As Liberty & Law readers will recall, IJ defeated the Department of Justice two years ago when the 9th U.S. Circuit Court of Appeals held that the National Organ Transplant Act (NOTA) does not make it a crime to compensate most bone-marrow donors. This ruling—and the decision of the U.S. Solicitor General not to seek review in the U.S. Supreme Court—made it possible for us to carry out the objective of the case: set up a pilot program to determine whether strategic compensation could save lives by producing more and better donors. The premise here is that, like everything else in the world, paying for something helps you get more of it.
And marrow-donor compensation is no longer just a dream. The world’s leading experts in the use of incentives to increase blood donations—an international team of economists from Johns Hopkins, the University of Toronto and the University of Sydney—joined IJ to design a research program to determine exactly how incentives can be designed to maximize donations, and they were eager to implement it.

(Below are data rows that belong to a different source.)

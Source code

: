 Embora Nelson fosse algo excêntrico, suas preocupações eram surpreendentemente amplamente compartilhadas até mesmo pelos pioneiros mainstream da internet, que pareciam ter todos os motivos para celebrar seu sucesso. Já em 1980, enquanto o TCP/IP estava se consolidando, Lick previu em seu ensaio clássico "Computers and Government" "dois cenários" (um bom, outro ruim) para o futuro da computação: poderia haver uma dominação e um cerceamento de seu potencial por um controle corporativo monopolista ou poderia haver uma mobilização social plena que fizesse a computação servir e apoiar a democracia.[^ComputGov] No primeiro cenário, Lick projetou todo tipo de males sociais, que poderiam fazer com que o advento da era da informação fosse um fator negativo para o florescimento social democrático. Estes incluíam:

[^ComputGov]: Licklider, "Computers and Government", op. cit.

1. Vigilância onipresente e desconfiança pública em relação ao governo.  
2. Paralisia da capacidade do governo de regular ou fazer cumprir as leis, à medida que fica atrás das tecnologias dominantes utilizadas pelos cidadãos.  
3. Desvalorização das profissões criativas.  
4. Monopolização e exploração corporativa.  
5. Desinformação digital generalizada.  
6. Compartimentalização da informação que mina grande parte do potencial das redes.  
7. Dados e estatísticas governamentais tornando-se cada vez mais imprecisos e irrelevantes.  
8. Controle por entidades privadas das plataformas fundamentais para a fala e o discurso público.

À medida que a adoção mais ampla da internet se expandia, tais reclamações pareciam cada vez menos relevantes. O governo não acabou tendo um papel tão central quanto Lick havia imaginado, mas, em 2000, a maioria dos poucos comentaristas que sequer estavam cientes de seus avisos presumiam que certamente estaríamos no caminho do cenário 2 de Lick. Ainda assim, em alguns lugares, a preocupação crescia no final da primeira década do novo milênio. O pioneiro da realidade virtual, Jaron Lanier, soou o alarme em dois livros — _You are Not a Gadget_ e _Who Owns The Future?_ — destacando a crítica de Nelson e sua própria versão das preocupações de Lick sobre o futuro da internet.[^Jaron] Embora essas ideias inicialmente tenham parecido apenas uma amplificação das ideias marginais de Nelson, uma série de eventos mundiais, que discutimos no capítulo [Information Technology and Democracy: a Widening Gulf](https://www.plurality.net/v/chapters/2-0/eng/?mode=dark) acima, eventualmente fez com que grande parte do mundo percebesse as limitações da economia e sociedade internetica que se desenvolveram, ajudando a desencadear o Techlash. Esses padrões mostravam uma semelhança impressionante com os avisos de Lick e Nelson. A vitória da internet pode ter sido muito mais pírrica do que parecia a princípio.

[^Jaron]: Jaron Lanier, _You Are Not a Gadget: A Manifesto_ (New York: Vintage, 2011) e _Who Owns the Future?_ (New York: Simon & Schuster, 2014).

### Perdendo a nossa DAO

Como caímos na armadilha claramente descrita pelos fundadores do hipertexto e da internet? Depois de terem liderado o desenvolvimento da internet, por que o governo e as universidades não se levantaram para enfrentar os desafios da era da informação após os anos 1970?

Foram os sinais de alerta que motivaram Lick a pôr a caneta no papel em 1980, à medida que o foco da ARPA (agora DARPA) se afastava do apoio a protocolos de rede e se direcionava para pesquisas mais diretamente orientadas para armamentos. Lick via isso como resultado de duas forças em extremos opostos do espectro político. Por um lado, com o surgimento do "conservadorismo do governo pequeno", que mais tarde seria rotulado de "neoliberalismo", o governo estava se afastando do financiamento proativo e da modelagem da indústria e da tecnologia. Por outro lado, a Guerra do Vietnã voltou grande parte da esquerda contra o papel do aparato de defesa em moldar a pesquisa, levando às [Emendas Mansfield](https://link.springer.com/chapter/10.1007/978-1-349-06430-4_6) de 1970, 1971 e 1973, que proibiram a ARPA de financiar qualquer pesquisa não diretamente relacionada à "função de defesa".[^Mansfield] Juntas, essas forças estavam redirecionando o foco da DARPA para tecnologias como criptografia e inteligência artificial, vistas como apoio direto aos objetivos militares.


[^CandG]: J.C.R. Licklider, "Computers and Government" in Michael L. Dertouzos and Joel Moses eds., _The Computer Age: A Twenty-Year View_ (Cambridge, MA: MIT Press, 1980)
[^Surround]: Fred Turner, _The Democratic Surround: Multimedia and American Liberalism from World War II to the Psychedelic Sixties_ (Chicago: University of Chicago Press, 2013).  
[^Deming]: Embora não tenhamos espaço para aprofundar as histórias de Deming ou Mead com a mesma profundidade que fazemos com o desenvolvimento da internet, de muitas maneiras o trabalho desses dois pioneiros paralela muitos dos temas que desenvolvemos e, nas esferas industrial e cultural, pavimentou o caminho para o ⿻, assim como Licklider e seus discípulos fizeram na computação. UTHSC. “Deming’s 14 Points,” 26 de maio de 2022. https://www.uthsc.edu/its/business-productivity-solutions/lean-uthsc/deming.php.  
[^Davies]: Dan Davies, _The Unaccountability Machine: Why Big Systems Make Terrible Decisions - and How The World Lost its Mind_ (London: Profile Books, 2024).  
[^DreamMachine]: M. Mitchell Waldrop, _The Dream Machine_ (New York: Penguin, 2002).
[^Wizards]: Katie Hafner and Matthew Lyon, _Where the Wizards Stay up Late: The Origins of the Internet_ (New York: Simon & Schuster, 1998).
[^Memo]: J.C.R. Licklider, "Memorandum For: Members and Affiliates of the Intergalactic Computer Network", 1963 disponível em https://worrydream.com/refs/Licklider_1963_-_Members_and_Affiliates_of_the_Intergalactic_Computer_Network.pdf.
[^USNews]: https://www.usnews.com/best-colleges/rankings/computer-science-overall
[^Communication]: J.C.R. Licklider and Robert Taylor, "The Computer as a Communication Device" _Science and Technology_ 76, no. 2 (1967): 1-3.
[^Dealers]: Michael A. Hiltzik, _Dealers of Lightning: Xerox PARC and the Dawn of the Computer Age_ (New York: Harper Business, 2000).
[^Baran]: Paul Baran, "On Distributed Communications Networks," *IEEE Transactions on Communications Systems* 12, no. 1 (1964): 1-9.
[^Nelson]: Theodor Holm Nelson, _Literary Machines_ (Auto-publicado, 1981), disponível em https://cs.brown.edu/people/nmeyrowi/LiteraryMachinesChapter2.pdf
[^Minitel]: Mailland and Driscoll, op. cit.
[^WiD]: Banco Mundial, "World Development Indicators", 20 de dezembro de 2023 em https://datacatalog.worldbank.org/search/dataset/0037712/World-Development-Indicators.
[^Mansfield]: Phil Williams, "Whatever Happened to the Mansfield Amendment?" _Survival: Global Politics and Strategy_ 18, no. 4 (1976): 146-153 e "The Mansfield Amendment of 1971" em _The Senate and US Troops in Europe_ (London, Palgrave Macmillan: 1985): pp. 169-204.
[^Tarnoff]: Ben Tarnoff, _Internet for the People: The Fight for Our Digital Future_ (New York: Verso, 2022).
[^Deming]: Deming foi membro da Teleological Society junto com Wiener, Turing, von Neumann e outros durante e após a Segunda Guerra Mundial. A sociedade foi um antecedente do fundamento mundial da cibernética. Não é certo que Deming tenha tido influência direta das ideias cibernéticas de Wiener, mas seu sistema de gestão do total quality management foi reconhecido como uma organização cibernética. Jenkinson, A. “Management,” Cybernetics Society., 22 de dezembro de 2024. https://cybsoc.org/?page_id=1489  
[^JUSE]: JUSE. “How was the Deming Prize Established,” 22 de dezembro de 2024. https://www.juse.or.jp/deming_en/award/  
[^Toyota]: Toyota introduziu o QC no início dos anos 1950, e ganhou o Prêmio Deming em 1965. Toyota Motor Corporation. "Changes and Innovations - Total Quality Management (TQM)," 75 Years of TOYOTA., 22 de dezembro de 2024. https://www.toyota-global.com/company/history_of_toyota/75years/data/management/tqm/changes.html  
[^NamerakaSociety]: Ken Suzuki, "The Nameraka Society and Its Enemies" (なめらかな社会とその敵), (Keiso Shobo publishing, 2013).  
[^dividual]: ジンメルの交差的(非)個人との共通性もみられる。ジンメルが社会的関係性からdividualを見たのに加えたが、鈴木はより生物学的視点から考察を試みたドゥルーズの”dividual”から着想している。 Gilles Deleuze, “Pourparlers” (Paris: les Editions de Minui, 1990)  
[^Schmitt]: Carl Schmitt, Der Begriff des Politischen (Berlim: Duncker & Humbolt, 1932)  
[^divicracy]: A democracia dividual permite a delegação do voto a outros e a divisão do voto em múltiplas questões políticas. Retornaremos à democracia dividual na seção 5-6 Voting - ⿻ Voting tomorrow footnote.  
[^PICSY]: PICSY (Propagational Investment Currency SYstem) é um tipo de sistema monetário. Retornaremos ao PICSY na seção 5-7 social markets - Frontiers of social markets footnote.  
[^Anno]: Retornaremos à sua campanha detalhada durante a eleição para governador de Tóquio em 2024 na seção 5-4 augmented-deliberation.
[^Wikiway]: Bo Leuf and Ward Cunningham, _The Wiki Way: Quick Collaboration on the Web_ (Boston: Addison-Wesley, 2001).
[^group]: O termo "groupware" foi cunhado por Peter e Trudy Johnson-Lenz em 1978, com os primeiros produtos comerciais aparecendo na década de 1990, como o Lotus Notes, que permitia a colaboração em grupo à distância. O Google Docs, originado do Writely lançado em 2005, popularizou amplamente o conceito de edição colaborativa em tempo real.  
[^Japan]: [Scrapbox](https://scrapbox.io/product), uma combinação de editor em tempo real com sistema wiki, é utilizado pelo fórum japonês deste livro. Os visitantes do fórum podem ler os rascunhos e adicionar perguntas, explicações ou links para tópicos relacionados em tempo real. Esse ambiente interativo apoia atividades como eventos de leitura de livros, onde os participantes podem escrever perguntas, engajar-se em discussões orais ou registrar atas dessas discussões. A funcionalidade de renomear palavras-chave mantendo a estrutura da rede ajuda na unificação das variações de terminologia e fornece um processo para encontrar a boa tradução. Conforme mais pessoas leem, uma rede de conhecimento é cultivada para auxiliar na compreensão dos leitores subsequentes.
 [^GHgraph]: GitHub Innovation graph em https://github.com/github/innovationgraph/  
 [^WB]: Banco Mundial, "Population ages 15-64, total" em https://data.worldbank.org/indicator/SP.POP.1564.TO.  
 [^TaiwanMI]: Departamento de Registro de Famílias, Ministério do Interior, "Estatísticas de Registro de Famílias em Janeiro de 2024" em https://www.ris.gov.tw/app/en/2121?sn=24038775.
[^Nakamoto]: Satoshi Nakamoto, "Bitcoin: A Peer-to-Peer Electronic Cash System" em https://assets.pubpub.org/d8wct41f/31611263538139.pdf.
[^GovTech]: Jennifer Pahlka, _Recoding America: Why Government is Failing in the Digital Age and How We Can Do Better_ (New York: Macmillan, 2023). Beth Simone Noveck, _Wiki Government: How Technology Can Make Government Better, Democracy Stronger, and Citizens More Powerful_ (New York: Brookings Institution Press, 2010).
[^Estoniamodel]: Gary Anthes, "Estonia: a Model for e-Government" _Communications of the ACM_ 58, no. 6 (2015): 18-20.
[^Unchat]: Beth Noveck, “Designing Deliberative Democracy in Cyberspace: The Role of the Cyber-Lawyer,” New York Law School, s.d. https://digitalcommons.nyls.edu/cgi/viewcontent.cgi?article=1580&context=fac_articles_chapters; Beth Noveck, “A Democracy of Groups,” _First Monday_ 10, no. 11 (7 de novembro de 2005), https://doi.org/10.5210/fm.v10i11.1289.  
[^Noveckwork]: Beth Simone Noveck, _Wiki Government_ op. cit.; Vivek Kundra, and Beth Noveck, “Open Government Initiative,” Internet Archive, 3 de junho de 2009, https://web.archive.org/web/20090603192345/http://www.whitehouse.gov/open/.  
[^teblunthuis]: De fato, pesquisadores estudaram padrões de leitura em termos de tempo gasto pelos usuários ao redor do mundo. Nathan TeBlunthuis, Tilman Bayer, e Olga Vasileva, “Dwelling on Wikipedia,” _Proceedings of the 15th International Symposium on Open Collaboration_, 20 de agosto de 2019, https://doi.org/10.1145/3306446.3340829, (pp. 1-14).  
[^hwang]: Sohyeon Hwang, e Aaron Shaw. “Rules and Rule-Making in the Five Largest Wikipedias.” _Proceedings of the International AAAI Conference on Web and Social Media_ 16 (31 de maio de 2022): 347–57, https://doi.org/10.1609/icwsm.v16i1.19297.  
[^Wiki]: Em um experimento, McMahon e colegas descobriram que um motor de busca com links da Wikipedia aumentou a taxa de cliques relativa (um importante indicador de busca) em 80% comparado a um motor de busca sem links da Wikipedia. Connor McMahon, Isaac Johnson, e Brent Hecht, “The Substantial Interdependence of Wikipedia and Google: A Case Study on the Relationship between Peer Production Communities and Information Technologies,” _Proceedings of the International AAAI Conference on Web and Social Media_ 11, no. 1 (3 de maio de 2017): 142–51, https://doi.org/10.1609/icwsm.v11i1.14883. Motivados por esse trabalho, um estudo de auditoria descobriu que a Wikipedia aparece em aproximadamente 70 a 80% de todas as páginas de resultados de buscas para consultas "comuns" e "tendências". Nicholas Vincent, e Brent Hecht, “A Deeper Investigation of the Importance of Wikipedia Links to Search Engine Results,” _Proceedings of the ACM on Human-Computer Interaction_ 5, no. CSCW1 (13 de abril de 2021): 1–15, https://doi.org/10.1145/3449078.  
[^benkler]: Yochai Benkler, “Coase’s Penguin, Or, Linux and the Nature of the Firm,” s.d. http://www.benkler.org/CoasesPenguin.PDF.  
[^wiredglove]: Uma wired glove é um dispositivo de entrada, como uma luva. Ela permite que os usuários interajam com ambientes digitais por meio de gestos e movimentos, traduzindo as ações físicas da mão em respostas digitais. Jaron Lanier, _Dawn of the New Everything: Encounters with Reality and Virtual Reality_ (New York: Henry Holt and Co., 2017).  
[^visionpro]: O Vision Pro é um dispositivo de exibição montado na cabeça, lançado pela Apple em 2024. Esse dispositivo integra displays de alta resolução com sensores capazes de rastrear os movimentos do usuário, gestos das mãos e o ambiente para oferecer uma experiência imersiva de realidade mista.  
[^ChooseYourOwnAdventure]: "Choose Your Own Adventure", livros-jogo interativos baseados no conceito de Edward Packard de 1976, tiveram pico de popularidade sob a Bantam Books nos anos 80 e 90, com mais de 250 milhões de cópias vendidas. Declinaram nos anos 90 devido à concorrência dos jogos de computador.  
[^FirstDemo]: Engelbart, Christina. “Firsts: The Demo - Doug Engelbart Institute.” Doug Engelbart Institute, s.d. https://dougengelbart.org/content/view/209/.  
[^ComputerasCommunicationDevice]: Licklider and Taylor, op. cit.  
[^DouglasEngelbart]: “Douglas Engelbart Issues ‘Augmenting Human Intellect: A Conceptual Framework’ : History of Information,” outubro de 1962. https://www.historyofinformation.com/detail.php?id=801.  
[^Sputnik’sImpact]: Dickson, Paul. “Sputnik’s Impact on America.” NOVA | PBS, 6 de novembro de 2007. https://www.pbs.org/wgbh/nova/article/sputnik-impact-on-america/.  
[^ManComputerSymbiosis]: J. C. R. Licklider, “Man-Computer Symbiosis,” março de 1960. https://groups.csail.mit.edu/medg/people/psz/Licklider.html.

That is when the federal government announced a plan to undo IJ’s victory. Exploiting a quirk in NOTA, the Department of Health and Human Services (HHS) has proposed creating a federal regulation to ban compensating any marrow donors. HHS is doing this even though the federal court of appeals made it clear that the U.S. Congress never intended to do this.
The period of public comment in the fall generated an onslaught of criticism directed at HHS with the responses running about 99-1 in our favor. The comments ranged from the straightforward support of laypeople, arguing for the freedom of patients and donors to make decisions for themselves, to a letter from a group of esteemed economists that included Nobel Laureates.
IJ made it clear in our comment that we will defeat HHS in court, just as we defeated the DOJ, if the agency goes forward with this rule. In particular, we pointed out that HHS does not have the power to create regulations that conflict with the intent of Congress. That is the basic lesson of IJ’s major victory over the IRS that is also reported in this issue. In addition, HHS’s proposed rule will create an equal-protection problem because the law will treat compensated blood donors and compensated marrow donors differently (making the latter felons) even though blood and marrow donation fundamentally involve the same thing—donating renewable blood cells.
Our goal with this case was to save lives and advance liberty. If HHS unwisely tries to stop us, the story will be the same as with the initial suit against the Department of Justice: the good guys win in the end.
Jeff Rowes is an IJ senior attorney.